You can do cor.test without making an object, but sometimes we want to use such an object later. If you just typed cor.test(birds$tail, birds$wing) into the console, you’d get the same output without making an object.

## If you just wanted the standard error of r, you have to work backward a little:

## get the correlation coefficient and make an object

r <- birdsCor$estimate

# calculate the SE

SE <- sqrt( (1-r^2)/(nrow(birds) - 2) )  ## This was edited from the original module

# SHOW ME WHAT YOU GOT

unname(SE)

## [1] 0.2191137

Ta da!

Nonparametric rank correlation using Spearman’s r

Real life happens a lot and our data aren’t normally distributed. Consider these data comparing exam scores in chemistry courses and biology courses. Is there a significant relationship between the two?

# Bring in the data

exams <- read.csv(url("https://raw.githubusercontent.com/nmccurtin/CSVfilesbiostats/master/exams.csv"))

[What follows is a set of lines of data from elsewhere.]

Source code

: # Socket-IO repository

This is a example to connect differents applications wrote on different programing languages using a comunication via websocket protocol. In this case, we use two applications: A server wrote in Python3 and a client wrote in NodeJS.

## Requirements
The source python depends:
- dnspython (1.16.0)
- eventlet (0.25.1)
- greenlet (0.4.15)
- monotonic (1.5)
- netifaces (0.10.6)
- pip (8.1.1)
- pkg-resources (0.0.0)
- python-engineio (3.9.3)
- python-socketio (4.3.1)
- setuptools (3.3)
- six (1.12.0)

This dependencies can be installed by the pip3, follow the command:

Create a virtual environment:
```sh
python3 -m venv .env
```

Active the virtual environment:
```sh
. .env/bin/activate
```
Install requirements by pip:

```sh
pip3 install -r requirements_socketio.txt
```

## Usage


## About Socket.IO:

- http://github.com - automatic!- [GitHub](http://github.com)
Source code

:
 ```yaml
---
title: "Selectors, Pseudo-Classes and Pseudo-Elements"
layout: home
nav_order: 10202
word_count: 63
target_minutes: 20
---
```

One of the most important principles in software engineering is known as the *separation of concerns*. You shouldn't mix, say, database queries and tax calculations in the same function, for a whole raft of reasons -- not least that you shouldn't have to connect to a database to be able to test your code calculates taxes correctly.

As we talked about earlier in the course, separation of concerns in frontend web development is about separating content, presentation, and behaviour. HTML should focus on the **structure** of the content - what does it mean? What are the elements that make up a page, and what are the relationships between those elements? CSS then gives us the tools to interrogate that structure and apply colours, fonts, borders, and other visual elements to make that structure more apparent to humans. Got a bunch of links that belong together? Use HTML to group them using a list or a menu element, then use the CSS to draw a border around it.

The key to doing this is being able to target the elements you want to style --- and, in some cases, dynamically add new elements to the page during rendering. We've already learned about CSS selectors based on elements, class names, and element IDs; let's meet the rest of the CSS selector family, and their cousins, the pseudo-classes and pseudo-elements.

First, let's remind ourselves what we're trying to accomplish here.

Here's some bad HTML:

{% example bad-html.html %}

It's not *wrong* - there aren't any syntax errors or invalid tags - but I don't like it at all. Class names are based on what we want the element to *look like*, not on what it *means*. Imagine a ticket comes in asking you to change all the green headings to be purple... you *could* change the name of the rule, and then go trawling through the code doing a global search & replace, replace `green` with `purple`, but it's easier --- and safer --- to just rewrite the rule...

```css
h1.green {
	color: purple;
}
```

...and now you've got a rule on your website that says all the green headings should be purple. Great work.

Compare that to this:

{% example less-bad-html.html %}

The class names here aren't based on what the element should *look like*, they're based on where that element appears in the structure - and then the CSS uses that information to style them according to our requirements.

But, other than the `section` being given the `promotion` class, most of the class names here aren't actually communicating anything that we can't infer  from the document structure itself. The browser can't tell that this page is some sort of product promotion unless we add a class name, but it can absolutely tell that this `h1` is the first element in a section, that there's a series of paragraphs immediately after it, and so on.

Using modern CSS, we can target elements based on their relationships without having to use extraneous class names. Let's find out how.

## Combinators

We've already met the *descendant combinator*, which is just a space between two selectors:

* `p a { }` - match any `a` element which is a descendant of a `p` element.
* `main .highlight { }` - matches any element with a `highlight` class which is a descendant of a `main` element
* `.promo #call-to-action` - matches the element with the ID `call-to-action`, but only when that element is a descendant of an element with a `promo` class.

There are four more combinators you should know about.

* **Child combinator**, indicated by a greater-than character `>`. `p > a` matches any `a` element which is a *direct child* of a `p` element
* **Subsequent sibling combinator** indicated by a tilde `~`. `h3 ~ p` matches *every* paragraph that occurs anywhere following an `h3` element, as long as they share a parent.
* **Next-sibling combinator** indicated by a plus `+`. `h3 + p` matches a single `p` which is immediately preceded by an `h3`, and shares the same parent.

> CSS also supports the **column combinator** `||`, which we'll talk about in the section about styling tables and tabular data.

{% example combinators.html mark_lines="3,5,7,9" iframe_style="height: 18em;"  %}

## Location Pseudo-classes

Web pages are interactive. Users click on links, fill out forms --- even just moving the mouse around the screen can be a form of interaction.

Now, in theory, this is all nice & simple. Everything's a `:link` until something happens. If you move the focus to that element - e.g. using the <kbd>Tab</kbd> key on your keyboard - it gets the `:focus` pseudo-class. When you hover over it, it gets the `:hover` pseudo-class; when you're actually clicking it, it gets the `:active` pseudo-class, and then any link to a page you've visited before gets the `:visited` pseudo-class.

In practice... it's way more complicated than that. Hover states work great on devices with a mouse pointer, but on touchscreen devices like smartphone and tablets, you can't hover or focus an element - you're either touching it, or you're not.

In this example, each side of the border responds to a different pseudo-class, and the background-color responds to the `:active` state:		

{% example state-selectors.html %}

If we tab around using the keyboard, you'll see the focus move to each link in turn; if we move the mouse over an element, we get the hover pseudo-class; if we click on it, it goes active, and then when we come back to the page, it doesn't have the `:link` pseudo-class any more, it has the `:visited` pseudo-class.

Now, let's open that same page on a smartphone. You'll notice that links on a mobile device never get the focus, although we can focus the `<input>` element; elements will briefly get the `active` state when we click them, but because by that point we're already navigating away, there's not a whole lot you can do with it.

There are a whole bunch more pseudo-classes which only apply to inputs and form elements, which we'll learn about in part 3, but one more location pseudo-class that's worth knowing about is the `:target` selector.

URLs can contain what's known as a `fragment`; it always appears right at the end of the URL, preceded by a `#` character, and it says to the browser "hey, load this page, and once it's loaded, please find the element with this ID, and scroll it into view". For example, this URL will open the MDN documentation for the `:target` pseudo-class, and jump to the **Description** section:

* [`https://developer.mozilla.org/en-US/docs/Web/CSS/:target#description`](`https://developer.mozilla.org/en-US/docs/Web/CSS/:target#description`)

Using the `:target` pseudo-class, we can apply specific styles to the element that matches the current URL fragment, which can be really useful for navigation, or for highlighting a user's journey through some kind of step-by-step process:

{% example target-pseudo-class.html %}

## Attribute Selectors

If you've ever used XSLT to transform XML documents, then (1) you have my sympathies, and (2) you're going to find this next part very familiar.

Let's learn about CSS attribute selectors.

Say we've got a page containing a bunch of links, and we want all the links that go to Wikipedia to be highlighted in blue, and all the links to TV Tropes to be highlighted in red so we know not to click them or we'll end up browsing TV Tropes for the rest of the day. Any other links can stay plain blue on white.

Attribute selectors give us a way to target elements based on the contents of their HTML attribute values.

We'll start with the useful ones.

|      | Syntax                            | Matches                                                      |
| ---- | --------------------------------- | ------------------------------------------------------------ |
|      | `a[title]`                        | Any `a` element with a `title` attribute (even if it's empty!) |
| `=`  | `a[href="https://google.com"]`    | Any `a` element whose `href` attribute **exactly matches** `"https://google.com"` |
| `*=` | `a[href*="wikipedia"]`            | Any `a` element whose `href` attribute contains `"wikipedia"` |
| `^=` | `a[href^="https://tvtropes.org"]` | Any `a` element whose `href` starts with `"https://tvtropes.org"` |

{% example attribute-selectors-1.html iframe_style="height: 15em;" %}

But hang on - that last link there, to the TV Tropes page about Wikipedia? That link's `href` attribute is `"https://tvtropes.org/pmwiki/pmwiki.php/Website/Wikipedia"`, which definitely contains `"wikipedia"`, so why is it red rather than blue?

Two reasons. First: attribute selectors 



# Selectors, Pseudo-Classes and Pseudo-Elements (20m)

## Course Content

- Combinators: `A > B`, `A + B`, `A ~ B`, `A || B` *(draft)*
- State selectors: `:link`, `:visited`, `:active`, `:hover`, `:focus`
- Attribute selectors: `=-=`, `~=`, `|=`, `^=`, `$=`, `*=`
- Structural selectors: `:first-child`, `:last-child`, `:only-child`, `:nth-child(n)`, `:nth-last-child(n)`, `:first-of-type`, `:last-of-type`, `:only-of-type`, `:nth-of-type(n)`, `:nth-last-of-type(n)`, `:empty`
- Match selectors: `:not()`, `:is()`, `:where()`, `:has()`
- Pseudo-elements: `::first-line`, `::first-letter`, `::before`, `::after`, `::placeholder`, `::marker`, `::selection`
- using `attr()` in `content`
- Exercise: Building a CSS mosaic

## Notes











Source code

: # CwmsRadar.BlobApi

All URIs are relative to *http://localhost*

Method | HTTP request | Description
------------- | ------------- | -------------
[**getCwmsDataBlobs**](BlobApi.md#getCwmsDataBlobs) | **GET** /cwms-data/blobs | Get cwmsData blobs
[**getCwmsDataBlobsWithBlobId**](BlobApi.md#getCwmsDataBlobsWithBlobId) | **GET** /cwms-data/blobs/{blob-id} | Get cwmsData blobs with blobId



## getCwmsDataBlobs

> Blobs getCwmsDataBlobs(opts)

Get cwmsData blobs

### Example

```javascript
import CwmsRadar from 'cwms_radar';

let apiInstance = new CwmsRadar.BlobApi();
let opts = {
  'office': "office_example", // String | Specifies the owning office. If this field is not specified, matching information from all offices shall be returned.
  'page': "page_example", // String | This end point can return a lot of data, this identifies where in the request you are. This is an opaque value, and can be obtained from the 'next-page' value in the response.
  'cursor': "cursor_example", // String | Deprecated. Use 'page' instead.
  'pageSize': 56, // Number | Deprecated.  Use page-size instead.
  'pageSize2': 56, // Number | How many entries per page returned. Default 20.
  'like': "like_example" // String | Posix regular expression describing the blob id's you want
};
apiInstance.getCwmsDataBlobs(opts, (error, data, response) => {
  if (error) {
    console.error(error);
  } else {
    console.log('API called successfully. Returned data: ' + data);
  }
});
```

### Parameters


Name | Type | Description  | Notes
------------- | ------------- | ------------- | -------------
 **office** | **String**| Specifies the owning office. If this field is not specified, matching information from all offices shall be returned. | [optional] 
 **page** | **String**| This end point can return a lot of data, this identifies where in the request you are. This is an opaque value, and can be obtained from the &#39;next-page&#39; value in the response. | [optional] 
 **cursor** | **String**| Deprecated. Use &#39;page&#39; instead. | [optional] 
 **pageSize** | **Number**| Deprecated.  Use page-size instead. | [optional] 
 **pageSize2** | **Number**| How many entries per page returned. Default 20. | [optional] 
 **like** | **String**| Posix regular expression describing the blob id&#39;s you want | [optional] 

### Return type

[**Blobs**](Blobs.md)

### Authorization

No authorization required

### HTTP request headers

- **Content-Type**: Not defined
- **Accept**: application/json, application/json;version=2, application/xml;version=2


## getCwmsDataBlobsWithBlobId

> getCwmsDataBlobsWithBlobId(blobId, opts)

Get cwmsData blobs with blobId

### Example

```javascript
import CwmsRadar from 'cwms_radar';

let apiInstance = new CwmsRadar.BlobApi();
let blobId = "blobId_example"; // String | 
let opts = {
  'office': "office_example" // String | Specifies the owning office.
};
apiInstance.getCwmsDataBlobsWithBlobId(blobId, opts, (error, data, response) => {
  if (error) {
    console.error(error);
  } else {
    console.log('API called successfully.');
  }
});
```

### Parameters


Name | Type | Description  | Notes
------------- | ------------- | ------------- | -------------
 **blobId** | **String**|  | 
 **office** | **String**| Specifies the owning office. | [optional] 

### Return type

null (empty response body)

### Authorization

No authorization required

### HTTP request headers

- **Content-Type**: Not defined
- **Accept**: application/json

# What's the plot look like?

plot(bio ~ chem, data = exams, pch = 16, cex = 1.2, col = "red3",
        xlab = "Chemistry exam score", 
        ylab = "Biology exam score")

Umm…positive? Hard to say because there’s so much noise. Let’s do the test (here without making the object):

# add the Spearman argument to cor.test

cor.test(exams$bio, exams$chem, method = "spearman")

## 
##  Spearman's rank correlation rho
## 
## data:  exams$bio and exams$chem
## S = 72, p-value = 0.09579
## alternative hypothesis: true rho is not equal to 0
## sample estimates:
##       rho 
## 0.5636364

Here we find that there is not a significant relationship between exam scores ($r_s$ = 0.56, P = 0.096).

By the way, having R do this is a huge improvement over how we did it in the old days. You should all pour one our for your homies who had to sort out all those ranks when they did the work by hand.

That’s it!

Now you’re set to go for correlation. Go to it!